BART’s $90 million, four-year Holy Grail quest for an evasion-proof fare gate appears to be in its home stretch, as they’ve unveiled the “overall structure” of the current version of the new gates that are allegedly debuting by the end of the year.
BART’s vision for an “evasion-proof” fare gate goes back to 2019, and the concept has been through a few designs. You may recall 2021’s double-stack gate widely derided as a “guillotine” model, which was shown to completely not prevent fare evasion.
The agency finally settled on a design and awarded the contract in August. But we had only ever seen renderings of these supposedly evasion proof gates, released earlier this year.
We just awarded the contract for 775 new fare gates (paid for by BART, county, federal, and state funds).— BART (@SFBART) August 7, 2023
We will install the first gates at West Oakland Station in December and test them there before rolling out to all stations in 2024 and 2025.
Here is a conceptual design: https://t.co/PdGqqpu2O1 pic.twitter.com/BvJIcG0E1o
But behold! We now have our first look at BART’s new evasion proof gates, pictured below. BART is careful to say that “This is a work in progress and not the final design,” but also that “We're ready to share a photo of the structure for the very first time.”

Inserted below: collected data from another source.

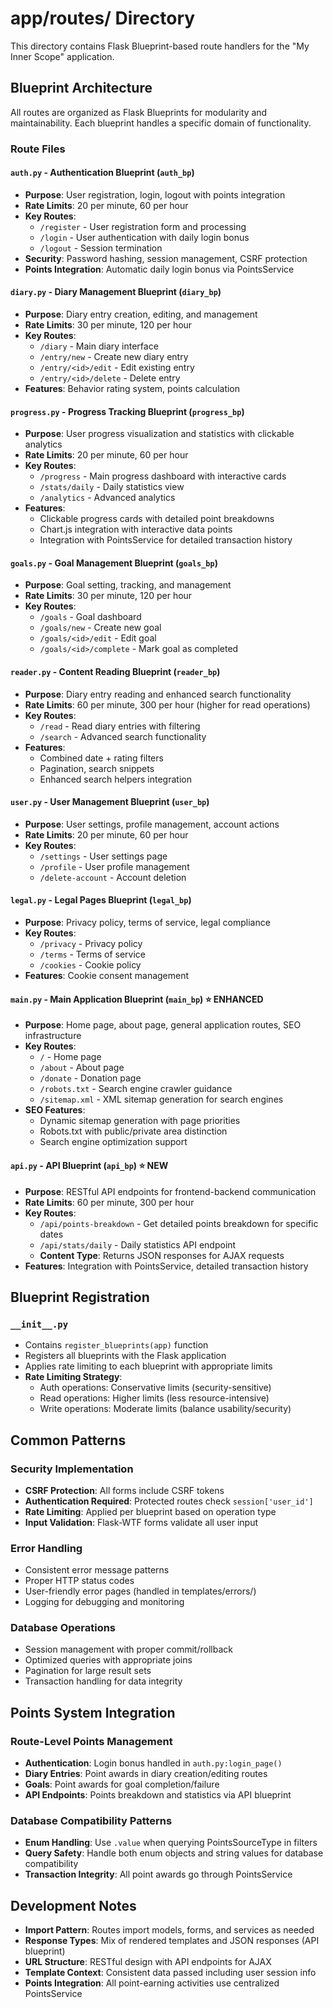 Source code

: # app/routes/ Directory

This directory contains Flask Blueprint-based route handlers for the "My Inner Scope" application.

## Blueprint Architecture

All routes are organized as Flask Blueprints for modularity and maintainability. Each blueprint handles a specific domain of functionality.

### Route Files

#### `auth.py` - Authentication Blueprint (`auth_bp`)
- **Purpose**: User registration, login, logout with points integration
- **Rate Limits**: 20 per minute, 60 per hour
- **Key Routes**:
  - `/register` - User registration form and processing
  - `/login` - User authentication with daily login bonus
  - `/logout` - Session termination
- **Security**: Password hashing, session management, CSRF protection
- **Points Integration**: Automatic daily login bonus via PointsService

#### `diary.py` - Diary Management Blueprint (`diary_bp`)
- **Purpose**: Diary entry creation, editing, and management
- **Rate Limits**: 30 per minute, 120 per hour
- **Key Routes**:
  - `/diary` - Main diary interface
  - `/entry/new` - Create new diary entry
  - `/entry/<id>/edit` - Edit existing entry
  - `/entry/<id>/delete` - Delete entry
- **Features**: Behavior rating system, points calculation

#### `progress.py` - Progress Tracking Blueprint (`progress_bp`)
- **Purpose**: User progress visualization and statistics with clickable analytics
- **Rate Limits**: 20 per minute, 60 per hour
- **Key Routes**:
  - `/progress` - Main progress dashboard with interactive cards
  - `/stats/daily` - Daily statistics view
  - `/analytics` - Advanced analytics
- **Features**: 
  - Clickable progress cards with detailed point breakdowns
  - Chart.js integration with interactive data points
  - Integration with PointsService for detailed transaction history

#### `goals.py` - Goal Management Blueprint (`goals_bp`)
- **Purpose**: Goal setting, tracking, and management
- **Rate Limits**: 30 per minute, 120 per hour
- **Key Routes**:
  - `/goals` - Goal dashboard
  - `/goals/new` - Create new goal
  - `/goals/<id>/edit` - Edit goal
  - `/goals/<id>/complete` - Mark goal as completed

#### `reader.py` - Content Reading Blueprint (`reader_bp`)
- **Purpose**: Diary entry reading and enhanced search functionality
- **Rate Limits**: 60 per minute, 300 per hour (higher for read operations)
- **Key Routes**:
  - `/read` - Read diary entries with filtering
  - `/search` - Advanced search functionality
- **Features**: 
  - Combined date + rating filters
  - Pagination, search snippets
  - Enhanced search helpers integration

#### `user.py` - User Management Blueprint (`user_bp`)
- **Purpose**: User settings, profile management, account actions
- **Rate Limits**: 20 per minute, 60 per hour
- **Key Routes**:
  - `/settings` - User settings page
  - `/profile` - User profile management
  - `/delete-account` - Account deletion

#### `legal.py` - Legal Pages Blueprint (`legal_bp`)
- **Purpose**: Privacy policy, terms of service, legal compliance
- **Key Routes**:
  - `/privacy` - Privacy policy
  - `/terms` - Terms of service
  - `/cookies` - Cookie policy
- **Features**: Cookie consent management

#### `main.py` - Main Application Blueprint (`main_bp`) ⭐ **ENHANCED**
- **Purpose**: Home page, about page, general application routes, SEO infrastructure
- **Key Routes**:
  - `/` - Home page
  - `/about` - About page
  - `/donate` - Donation page
  - `/robots.txt` - Search engine crawler guidance
  - `/sitemap.xml` - XML sitemap generation for search engines
- **SEO Features**: 
  - Dynamic sitemap generation with page priorities
  - Robots.txt with public/private area distinction
  - Search engine optimization support

#### `api.py` - API Blueprint (`api_bp`) ⭐ **NEW**
- **Purpose**: RESTful API endpoints for frontend-backend communication
- **Rate Limits**: 60 per minute, 300 per hour
- **Key Routes**:
  - `/api/points-breakdown` - Get detailed points breakdown for specific dates
  - `/api/stats/daily` - Daily statistics API endpoint
  - **Content Type**: Returns JSON responses for AJAX requests
- **Features**: Integration with PointsService, detailed transaction history

## Blueprint Registration

### `__init__.py`
- Contains `register_blueprints(app)` function
- Registers all blueprints with the Flask application
- Applies rate limiting to each blueprint with appropriate limits
- **Rate Limiting Strategy**:
  - Auth operations: Conservative limits (security-sensitive)
  - Read operations: Higher limits (less resource-intensive)
  - Write operations: Moderate limits (balance usability/security)

## Common Patterns

### Security Implementation
- **CSRF Protection**: All forms include CSRF tokens
- **Authentication Required**: Protected routes check `session['user_id']`
- **Rate Limiting**: Applied per blueprint based on operation type
- **Input Validation**: Flask-WTF forms validate all user input

### Error Handling
- Consistent error message patterns
- Proper HTTP status codes
- User-friendly error pages (handled in templates/errors/)
- Logging for debugging and monitoring

### Database Operations
- Session management with proper commit/rollback
- Optimized queries with appropriate joins
- Pagination for large result sets
- Transaction handling for data integrity

## Points System Integration

### Route-Level Points Management
- **Authentication**: Login bonus handled in `auth.py:login_page()`
- **Diary Entries**: Point awards in diary creation/editing routes
- **Goals**: Point awards for goal completion/failure
- **API Endpoints**: Points breakdown and statistics via API blueprint

### Database Compatibility Patterns
- **Enum Handling**: Use `.value` when querying PointsSourceType in filters
- **Query Safety**: Handle both enum objects and string values for database compatibility
- **Transaction Integrity**: All point awards go through PointsService

## Development Notes

- **Import Pattern**: Routes import models, forms, and services as needed
- **Response Types**: Mix of rendered templates and JSON responses (API blueprint)
- **URL Structure**: RESTful design with API endpoints for AJAX
- **Template Context**: Consistent data passed including user session info
- **Points Integration**: All point-earning activities use centralized PointsService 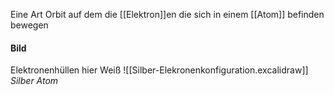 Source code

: Eine Art Orbit auf dem die [[Elektron]]en die sich in einem [[Atom]] befinden bewegen 

#### Bild
Elektronenhüllen hier Weiß
![[Silber-Elekronenkonfiguration.excalidraw]]
*Silber Atom* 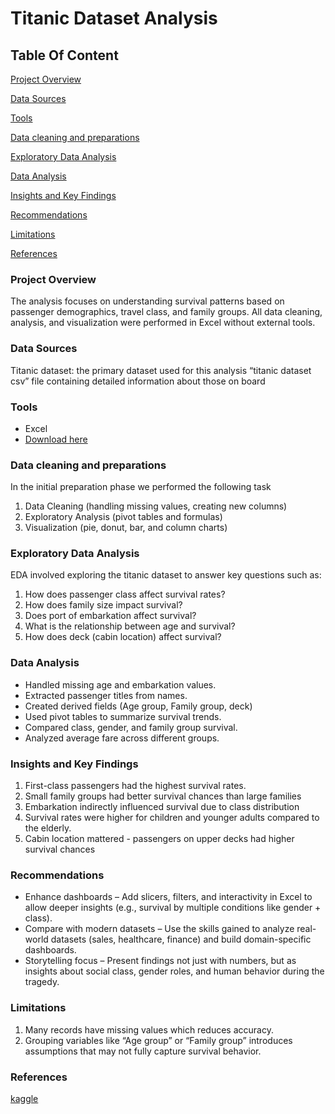 # Titanic Dataset Analysis 

## Table Of Content

[Project Overview](#project-overview)

[Data Sources](#data-sources)

[Tools](#tools)

[Data cleaning and preparations](#data-cleaning-and-preparations)

[Exploratory Data Analysis](#exploratory-data-analysis)

[Data Analysis](#data-analysis)

[Insights and Key Findings](#insights-and-key-findings)

[Recommendations](#Recommendations)

[Limitations](#Limitations)

[References](#References)

### Project Overview
The analysis focuses on understanding survival patterns based on passenger demographics, travel class, and family groups.
All data cleaning, analysis, and visualization were performed in Excel without external tools.
### Data Sources
Titanic dataset: the primary dataset used for this analysis “titanic dataset csv” file containing detailed information about those on board 


### Tools
- Excel
 - [Download here](https://www.kaggle.com/datasets/brendan45774/test-file)
 
 ### Data cleaning and preparations
   In the initial preparation phase we performed the following task
 1.  Data Cleaning (handling missing values, creating new columns)
 2.  Exploratory Analysis (pivot tables and formulas)
 3.  Visualization (pie, donut, bar, and column charts)

### Exploratory Data Analysis
EDA involved exploring the titanic dataset to answer key questions such as:
1.	How does passenger class affect survival rates?
2.	How does family size impact survival?
3.	Does port of embarkation affect survival?
4.	What is the relationship between age and survival?
5.	How does deck (cabin location) affect survival?
   
### Data Analysis 
-	Handled missing age and embarkation values.
-	Extracted passenger titles from names.
-	Created derived fields (Age group, Family group, deck)
-	Used pivot tables to summarize survival trends.
-	Compared class, gender, and family group survival.
-	Analyzed average fare across different groups.
  
 ### Insights and Key Findings
1.	First-class passengers had the highest survival rates.
2.	Small family groups had better survival chances than large families
3.	Embarkation indirectly influenced survival due to class distribution
4.	Survival rates were higher for children and younger adults compared to the elderly.
5.	Cabin location mattered - passengers on upper decks had higher survival chances
   
### Recommendations
-	Enhance dashboards – Add slicers, filters, and interactivity in Excel to allow deeper insights (e.g., survival by multiple conditions like gender + class).
-	Compare with modern datasets – Use the skills gained to analyze real-world datasets (sales, healthcare, finance) and build domain-specific dashboards.
-	Storytelling focus – Present findings not just with numbers, but as insights about social class, gender roles, and human behavior during the tragedy.

### Limitations
1.	Many records have missing values which reduces accuracy.
2.	Grouping variables like “Age group” or “Family group” introduces assumptions that may not fully capture survival behavior.

### References
[kaggle]( https://www.kaggle.com/datasets/brendan45774/test-file)




 
 
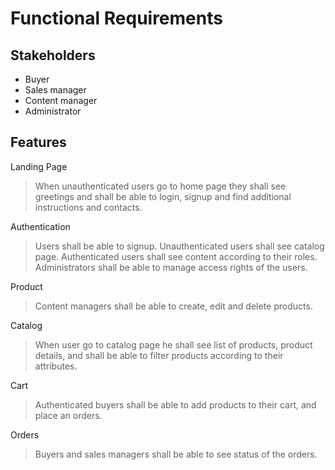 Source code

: # Functional Requirements

## Stakeholders
- Buyer
- Sales manager
- Content manager
- Administrator

## Features


Landing Page
> When unauthenticated users go to home page they shall see greetings and shall be able to login, signup and find additional instructions and contacts.

Authentication
> Users shall be able to signup. Unauthenticated users shall see catalog page. Authenticated users shall see content according to their roles. Administrators shall be able to manage access rights of the users.

Product
> Content managers shall be able to create, edit and delete products.

Catalog
> When user go to catalog page he shall see list of products, product details, and shall be able to filter products according to their attributes.

Cart
> Authenticated buyers shall be able to add products to their cart, and place an orders.

Orders
> Buyers and sales managers shall be able to see status of the orders.
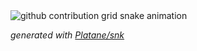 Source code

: <picture>
  <source media="(prefers-color-scheme: dark)" srcset="https://raw.githubusercontent.com/BrendaSilveira04/BrendaSilveira04/output/github-contribution-grid-snake-dark.svg">
  <source media="(prefers-color-scheme: light)" srcset="https://raw.githubusercontent.com/BrendaSilveira04/BrendaSilveira04/output/github-contribution-grid-snake.svg">
  <img alt="github contribution grid snake animation" src="https://raw.githubusercontent.com/BrendaSilveira04/BrendaSilveira04/output/github-contribution-grid-snake.svg">
</picture>

_generated with [Platane/snk](https://github.com/Platane/snk)_
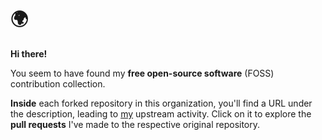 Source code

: # 🌍

**Hi there!**

You seem to have found my **free open-source software** (FOSS) contribution collection.

**Inside** each forked repository in this organization, you'll find a URL under the description, leading to [my](https://github.com/dy0gu) upstream activity. Click on it to explore the **pull requests** I've made to the respective original repository.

This is an overall structure for the next generation BART fare gates. This is a work in progress and not the final design. We're ready to share a photo of the structure for the very first time.— BART (@SFBART) November 15, 2023
BART will be installing these prototypes at West Oakland Station by end of this year. pic.twitter.com/oCemdjGC6k
These do look fairly gatecrash-proof! It’s arguable where the bottom of the doors are, so maybe one could slide under. And these do not have the “bird spikes” seen on previous renderings. We won’t know if they have any vulnerabilities until creative gate-hoppers have a go at them, but BART insists these can take riders’ special needs into account.
“The gates will have advanced 3D sensors that are able to detect if someone is in a wheelchair or has a bike, stroller, or luggage with them, allowing for more time before the swing barrier closes,” BART says in an explainer. “The gates will have LED lighting on the swing barriers and the pathway through the gate to help visually impaired riders.”
Of course, it’s been widely reported that it will cost $90 million to procure and install these gates in every BART station. But since BART says it loses $25 million a year to fare evasion, these gates would pay for themselves in about four years — that is, if they are, in fact, evasion-proof.
BART says these should be installed first at West Oakland station by the end of the year, and NBC Bay Area reports that BART will evaluate them “in order to see if the design needs to be tweaked.” BART hopes to have them installed at all stations systemwide by the end of 2025.